Cumhurbaşkanı Erdoğan, dün
Çanakkale Zaferinin 104. yılı münasebetiyle yapılan törenlerde, 16
bin 500 kilometre uzağımızdaki Yeni Zelanda’dan, verilmek istene
mesajı anladığımızı belirterek şunları
söyledi: “Çanakkale’den 104 yıl sonra bir kez daha
sesleniyor ve diyoruz ki: Mesajınız aldık. Hislerinizi de
niyetinizi de anladık. Kininizin, nefretinizin canlı olduğunu
anladık… Bir teröristin ortaya çıkıp 50 Müslümanı öldürmesinin ne
olduğunu anladık. Aldığımız nefesi bize çok gördüğünüzü anladık.

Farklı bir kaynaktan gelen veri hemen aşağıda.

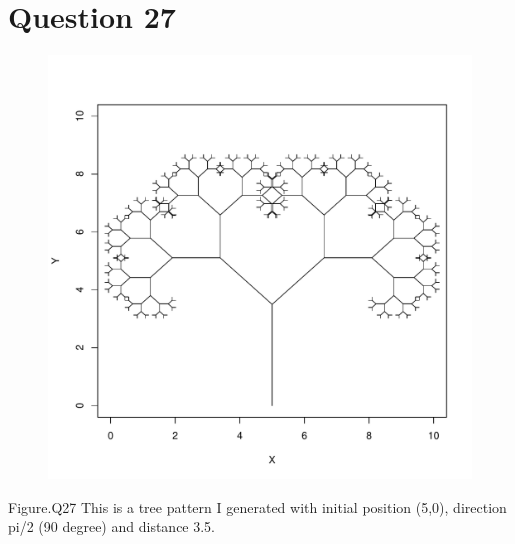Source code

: \documentclass[12pt,a4paper]{article}
\begin{document}
\newpage
\section{Question 27}
\begin{figure}[h]
\centering
\includegraphics[width=\textwidth]{Q27Plot.pdf}
\end{figure}
Figure.Q27 This is a tree pattern I generated with initial position (5,0), direction pi/2 (90 degree) and distance 3.5.

\newpage
\end{document}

Biz buradayız, biz Çanakkale’deyiz. 100 yıldır buradayız, kıyamete
kadar da burada kalacağız…” Evet, Selahattin-i
Eyyubi sekiz yüz küsur sene evvel, haçlıların çanına nasıl ot
tıkadıysa, ecdadımız 104 sene evvel Çanakkale’de haçlı zihniyetinin
mirasçısı müstevlilere nasıl tarihî bir ders verdiyse, lüzumu
hâlinde Türk milleti yine aynı dersi vermeye hazırdır… Sayın
Erdoğan da, Türk milletinin bu gücüne istinaden ilave olarak,
şunları söylüyor: “İstanbul’u Konstantinopol
yapamayacaksınız. Dedeleriniz geldiler, burada olduğumuzu gördüler.

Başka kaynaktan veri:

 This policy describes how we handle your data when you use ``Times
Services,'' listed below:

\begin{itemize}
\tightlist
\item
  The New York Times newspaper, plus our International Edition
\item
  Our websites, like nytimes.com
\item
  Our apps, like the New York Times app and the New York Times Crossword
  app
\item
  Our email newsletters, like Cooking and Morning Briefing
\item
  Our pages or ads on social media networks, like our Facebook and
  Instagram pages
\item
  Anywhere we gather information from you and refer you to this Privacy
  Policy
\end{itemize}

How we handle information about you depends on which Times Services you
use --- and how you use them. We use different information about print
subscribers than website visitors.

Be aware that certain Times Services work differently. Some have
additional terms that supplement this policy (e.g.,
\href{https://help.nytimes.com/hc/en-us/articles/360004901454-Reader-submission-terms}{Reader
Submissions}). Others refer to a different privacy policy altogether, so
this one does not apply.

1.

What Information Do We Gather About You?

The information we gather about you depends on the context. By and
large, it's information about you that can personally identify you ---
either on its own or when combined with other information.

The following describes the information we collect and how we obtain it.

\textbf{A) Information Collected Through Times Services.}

Kimi ayakta, kimi tabutta geri döndüler. Aynı niyetle gelirseniz
sizi de bekleriz. Sizleri de dedeleriniz gibi uğurlayacağımızdan
hiç şüpheniz olmasın!..”
Terörist Brenton Tarrant’ın
manifestosunu hazırlayan haçlı zihniyetinin emellerinden asla
vazgeçmeyeceği, tarihin şahitliği ile belli. Avrupa Parlamentosu,
Türkiye’nin üyelik müzakereleriyle ilgili karar alırken, hiç
alakasız biçimde Ayasofya konusunu işin içine katıyor. Bu hâl,
Avrupa Birliğini bir Hristiyan kulübü olarak tanımlayan zihniyetin
bilinçaltında neyin yattığını apaçık şekilde göstermiyor mu? Donald
Trump ve Papa’nın, terörist Tarrant’ın Yeni Zelanda’da yaptığı
Müslüman katliamına karşı içine girdikleri tuhaf tavrın, bu
saldırıya bir türlü terör eylemi diyememesinin anlamı sizce nedir?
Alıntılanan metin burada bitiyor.